Custom scripts and tools for running the guigolab/grape-nf pipeline on Amazon EC2 (Amazon Linux AMI) or other CentOS/RedHat machines
- System running CentOS 6.7/7 or Amazon Linux AMI
- at least 8 cores
- at least 32GB RAM
- approximately 50GB of free disk space per raw data file
Run the following command in a shell on the machine where you want to process your data
curl -fsSL https://github.com/leshaker/rnaseq_scripts/raw/master/install_rnaseq_pipeline.sh | bash
The script will install all dependencies and tools needed for processing files from GEO, CCLE or other sources (.bam
, .sra
or .fastq
files).
For installing only the sudo (packages, docker, tools in /opt/) or the user part (pipeline, reference genome etc.), type
curl -fsSL https://github.com/leshaker/rnaseq_scripts/raw/master/install_rnaseq_pipeline_sudo.sh | bash
or
curl -fsSL https://github.com/leshaker/rnaseq_scripts/raw/master/install_rnaseq_pipeline_user.sh | bash
respectively.
Add data sets to the file GEO_data.txt
in the following format
SRR2537160 GSM1898288_polycysticstemcell_expansionmedium_1_17p6
where the first part represenst the SRA run identifier from SRA and the second is the filename (ideally containing the GEO or SRA identifier).
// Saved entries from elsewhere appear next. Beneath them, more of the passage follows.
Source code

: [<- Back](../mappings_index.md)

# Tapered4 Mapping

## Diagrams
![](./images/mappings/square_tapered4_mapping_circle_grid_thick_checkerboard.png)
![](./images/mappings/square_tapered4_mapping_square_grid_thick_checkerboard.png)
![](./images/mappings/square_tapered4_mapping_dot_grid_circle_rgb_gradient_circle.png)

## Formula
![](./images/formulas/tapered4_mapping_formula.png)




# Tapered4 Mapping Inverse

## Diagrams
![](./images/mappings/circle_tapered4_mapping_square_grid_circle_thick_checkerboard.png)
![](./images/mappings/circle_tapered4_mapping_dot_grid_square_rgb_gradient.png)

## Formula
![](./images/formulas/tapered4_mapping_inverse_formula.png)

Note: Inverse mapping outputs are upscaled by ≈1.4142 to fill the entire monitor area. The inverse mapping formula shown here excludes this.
Then run the script run_loop.sh
for downloading, converting and processing all files in the GEO_data.txt
file.
cd ~/RNAseq_pipeline
./run_loop.sh GEO grape
Consider running the command within a screen
as the processing will take about 4h per file (on 36 core, 60GB RAM machine).
Add data sets to the file CCLE_data.txt
in the following format
b39b60cd-ed66-4824-9548-6e1396da753c G20463.C2BBe1.2.bam
e6b5d8f8-76ac-4598-954a-aadbf4306afa G27383.CL-40.1.bam
where the first part represenst the Analysis Id and the second is the Filename from the CGHub Browser
Then run the script run_loop.sh
for downloading, converting and processing all files in the CCLE_data.txt
file.
cd ~/RNAseq_pipeline
./run_loop.sh CCLE grape
Consider running the command within a screen
as the processing will take about 4h per file (on 36 core, 60GB RAM machine).
Add data sets to the file USER_data.txt
in the following format
NK0_rep1 Sample1_NK_cells_untreated
NK0_rep2 Sample2_NK_cells_untreated
NK0_rep3 Sample3_NK_cells_untreated
NK5_rep1 Sample1_NK_cells_treated_with_5mg
NK5_rep2 Sample2_NK_cells_treated_with_5mg
NK5_rep3 Sample3_NK_cells_treated_with_5mg
where the first part represents the input filename (withouth fastq.gz
extension) and the second is the output filename.
Then run the script run_loop.sh
for processing all files in the USER_data.txt
file.
cd ~/RNAseq_pipeline
./run_loop.sh USER kallisto
Consider running the command within a screen
as the processing will take about 2h per file (on 36 core, 60GB RAM machine).